WHAT YOU HAVE TO DO
Every line below that has the string "paragraph" needs to be copied.

INFORMATION SHOWN
----
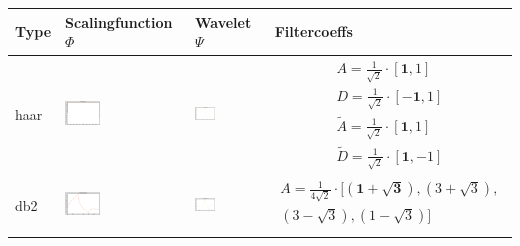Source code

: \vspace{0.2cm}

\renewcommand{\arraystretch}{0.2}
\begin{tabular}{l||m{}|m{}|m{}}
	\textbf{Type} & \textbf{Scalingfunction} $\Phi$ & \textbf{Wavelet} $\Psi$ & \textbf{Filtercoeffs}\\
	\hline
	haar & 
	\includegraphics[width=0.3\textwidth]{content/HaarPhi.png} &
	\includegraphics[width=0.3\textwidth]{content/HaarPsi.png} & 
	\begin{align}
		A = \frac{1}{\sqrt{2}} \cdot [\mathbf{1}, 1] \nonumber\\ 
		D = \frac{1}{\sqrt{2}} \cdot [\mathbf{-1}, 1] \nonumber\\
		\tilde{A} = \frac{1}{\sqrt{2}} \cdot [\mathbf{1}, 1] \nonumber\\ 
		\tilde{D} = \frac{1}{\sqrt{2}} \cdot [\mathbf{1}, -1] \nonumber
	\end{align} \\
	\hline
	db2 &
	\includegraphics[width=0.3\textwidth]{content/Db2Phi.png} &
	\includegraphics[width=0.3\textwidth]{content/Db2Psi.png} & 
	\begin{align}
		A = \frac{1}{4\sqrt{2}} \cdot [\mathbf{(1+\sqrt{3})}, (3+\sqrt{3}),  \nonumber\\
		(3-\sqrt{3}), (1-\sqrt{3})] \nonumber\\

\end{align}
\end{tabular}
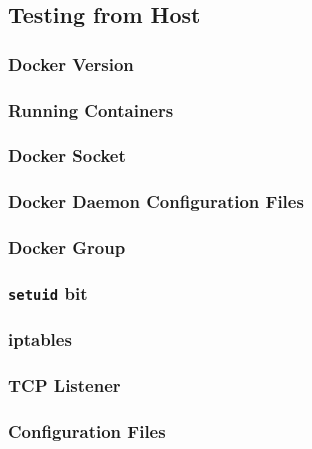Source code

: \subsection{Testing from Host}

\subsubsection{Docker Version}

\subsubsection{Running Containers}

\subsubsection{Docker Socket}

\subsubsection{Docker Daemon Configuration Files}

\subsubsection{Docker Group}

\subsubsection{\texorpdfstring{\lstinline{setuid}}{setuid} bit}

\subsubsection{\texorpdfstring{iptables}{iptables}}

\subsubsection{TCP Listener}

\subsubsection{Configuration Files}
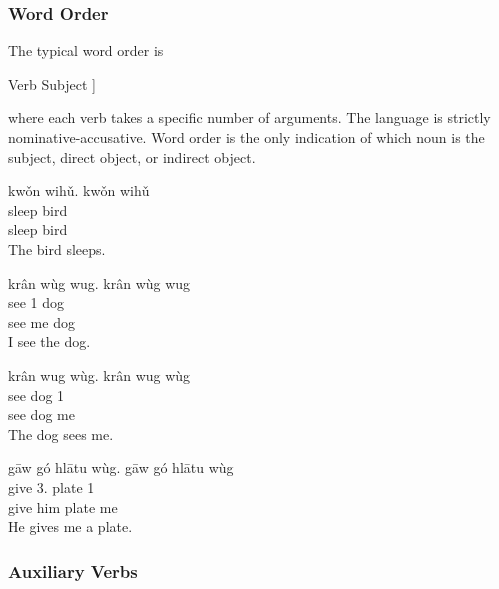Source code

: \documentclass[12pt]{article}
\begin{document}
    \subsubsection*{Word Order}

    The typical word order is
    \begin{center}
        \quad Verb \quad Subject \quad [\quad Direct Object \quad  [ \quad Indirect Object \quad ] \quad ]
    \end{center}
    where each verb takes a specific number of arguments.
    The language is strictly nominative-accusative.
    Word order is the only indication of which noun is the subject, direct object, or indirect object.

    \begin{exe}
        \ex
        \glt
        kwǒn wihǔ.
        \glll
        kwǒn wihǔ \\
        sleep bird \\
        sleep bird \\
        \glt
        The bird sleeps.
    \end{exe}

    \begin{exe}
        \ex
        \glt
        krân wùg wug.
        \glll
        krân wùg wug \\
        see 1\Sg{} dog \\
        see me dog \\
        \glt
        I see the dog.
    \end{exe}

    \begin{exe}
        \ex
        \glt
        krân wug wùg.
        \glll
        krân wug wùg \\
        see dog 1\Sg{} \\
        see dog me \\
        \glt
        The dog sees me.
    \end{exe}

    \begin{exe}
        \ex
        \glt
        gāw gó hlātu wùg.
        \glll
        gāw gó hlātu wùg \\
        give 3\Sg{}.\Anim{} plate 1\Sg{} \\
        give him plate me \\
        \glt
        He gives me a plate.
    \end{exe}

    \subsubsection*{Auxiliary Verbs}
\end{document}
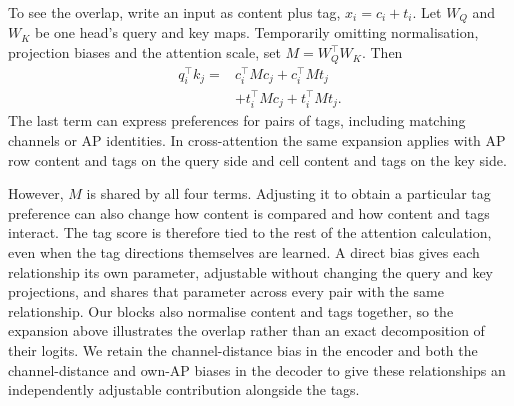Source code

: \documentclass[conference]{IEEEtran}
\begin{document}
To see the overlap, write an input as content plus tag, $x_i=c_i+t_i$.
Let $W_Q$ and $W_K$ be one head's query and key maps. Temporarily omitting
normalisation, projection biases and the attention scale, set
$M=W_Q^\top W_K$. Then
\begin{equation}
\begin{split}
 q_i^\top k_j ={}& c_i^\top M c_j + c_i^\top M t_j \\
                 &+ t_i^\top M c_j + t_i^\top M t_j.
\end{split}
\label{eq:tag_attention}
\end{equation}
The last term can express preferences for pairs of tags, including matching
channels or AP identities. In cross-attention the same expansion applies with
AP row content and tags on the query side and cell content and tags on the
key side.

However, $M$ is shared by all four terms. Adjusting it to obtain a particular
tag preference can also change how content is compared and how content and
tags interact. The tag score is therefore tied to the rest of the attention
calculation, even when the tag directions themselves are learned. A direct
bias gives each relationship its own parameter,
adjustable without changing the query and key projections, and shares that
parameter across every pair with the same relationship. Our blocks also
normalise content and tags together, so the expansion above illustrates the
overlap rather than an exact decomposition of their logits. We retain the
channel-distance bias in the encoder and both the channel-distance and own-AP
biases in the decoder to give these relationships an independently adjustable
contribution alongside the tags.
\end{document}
----
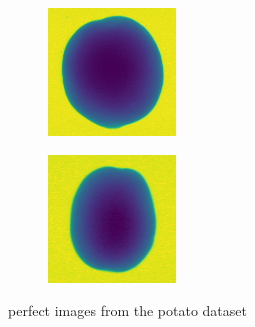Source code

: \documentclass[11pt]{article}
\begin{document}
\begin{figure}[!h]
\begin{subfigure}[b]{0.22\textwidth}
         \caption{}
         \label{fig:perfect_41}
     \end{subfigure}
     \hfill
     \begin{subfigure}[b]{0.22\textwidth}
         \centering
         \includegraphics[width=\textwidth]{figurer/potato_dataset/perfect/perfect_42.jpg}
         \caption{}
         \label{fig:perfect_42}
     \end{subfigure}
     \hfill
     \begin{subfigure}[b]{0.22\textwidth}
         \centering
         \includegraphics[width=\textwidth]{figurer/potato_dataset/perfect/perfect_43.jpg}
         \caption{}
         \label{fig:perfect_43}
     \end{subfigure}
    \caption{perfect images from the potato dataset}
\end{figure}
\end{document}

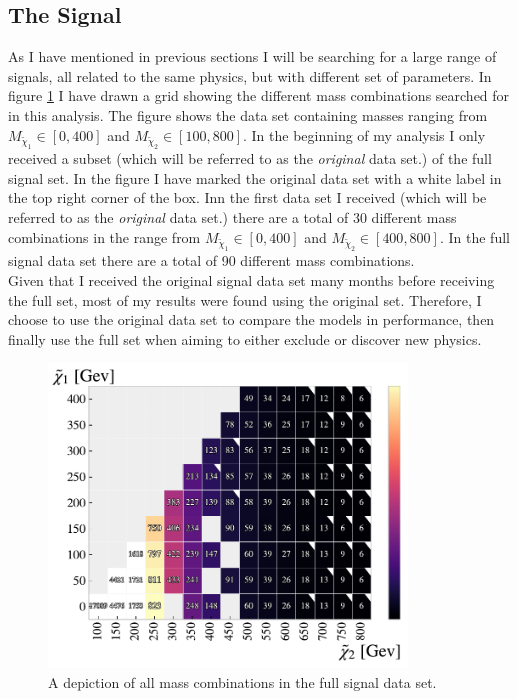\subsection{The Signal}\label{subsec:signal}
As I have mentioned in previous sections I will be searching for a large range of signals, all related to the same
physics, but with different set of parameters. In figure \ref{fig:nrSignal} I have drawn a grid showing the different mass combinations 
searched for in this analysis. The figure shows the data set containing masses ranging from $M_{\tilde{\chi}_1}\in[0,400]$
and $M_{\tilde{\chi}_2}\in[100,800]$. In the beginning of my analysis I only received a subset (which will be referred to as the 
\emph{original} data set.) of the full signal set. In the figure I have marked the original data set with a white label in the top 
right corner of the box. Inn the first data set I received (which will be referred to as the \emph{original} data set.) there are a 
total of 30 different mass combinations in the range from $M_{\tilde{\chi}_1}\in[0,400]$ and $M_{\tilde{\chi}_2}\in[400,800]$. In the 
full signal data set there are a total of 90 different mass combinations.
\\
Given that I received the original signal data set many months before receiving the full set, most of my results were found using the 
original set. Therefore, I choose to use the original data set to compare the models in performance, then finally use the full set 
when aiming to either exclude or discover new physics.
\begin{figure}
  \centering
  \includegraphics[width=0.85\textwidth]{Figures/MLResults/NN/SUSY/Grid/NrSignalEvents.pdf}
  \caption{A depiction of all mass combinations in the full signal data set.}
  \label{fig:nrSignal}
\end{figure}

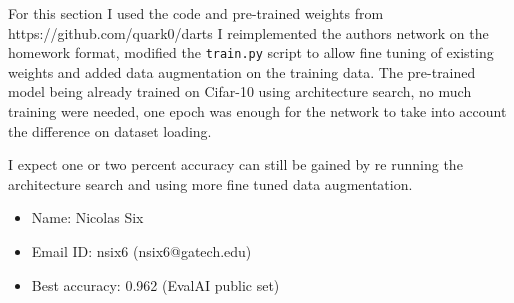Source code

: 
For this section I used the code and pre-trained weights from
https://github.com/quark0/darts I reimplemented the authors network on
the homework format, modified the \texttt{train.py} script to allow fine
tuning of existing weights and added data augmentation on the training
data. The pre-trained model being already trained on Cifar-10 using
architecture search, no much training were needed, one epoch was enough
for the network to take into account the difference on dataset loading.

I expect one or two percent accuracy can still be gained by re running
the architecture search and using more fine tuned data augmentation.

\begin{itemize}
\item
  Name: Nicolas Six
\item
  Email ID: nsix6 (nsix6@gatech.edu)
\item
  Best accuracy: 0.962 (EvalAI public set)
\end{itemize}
----
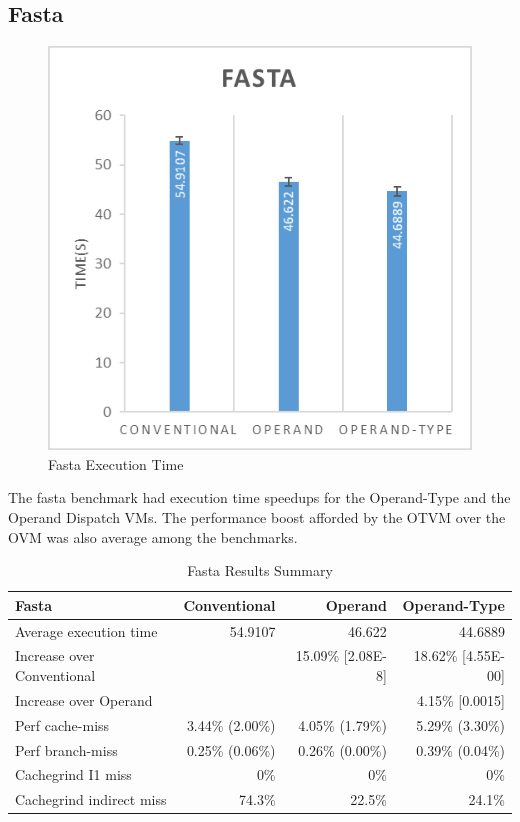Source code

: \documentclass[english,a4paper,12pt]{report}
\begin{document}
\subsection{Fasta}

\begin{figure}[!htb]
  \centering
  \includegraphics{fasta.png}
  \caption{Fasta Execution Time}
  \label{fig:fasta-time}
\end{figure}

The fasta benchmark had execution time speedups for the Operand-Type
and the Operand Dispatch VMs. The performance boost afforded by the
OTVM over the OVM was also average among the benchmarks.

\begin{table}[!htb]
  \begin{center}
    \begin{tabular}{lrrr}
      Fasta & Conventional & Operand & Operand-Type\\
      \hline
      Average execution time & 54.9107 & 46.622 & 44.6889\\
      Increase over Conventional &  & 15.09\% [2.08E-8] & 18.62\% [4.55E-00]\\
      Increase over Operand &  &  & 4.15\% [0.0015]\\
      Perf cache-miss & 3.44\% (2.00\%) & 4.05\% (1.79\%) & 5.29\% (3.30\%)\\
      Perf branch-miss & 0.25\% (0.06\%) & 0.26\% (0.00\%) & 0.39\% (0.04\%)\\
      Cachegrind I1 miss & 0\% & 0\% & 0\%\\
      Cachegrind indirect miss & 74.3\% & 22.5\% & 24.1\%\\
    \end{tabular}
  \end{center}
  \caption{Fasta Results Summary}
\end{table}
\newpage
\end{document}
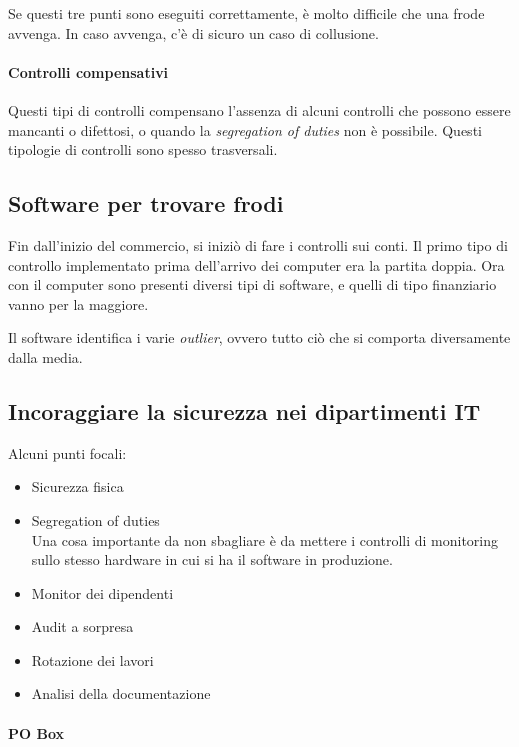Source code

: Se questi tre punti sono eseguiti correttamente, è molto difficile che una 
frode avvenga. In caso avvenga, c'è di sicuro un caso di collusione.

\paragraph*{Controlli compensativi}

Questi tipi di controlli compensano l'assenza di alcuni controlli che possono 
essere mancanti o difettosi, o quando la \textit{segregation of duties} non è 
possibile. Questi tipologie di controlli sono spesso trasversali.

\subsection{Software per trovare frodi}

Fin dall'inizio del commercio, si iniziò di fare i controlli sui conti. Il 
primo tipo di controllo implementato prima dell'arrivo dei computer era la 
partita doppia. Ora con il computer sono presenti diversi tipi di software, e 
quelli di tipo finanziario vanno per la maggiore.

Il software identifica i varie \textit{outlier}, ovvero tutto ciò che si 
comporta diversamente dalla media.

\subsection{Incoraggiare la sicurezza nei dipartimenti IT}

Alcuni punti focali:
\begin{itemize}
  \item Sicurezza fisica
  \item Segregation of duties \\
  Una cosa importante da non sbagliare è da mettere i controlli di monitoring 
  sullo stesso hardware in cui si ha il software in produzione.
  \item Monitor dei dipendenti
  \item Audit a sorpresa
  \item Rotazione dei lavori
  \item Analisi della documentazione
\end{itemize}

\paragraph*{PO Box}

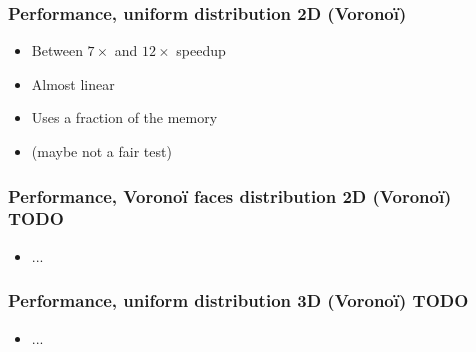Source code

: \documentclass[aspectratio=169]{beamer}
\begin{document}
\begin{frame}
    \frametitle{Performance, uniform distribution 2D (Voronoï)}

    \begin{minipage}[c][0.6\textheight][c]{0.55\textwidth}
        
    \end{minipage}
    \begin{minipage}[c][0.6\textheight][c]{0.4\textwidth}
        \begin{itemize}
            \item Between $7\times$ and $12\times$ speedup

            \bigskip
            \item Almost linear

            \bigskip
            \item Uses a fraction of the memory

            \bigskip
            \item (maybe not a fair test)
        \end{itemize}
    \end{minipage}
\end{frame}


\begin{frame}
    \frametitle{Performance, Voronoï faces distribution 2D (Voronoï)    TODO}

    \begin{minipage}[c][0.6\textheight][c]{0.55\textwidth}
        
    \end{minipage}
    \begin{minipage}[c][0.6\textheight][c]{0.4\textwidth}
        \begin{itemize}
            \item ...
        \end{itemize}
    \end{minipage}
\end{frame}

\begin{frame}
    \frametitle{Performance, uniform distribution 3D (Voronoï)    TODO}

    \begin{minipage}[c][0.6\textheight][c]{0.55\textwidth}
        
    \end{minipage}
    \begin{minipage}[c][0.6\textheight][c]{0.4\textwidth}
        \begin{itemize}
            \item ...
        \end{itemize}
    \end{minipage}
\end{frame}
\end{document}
----
EXPECTED ANSWER
\paragraph*{Controlli compensativi}
\paragraph*{PO Box}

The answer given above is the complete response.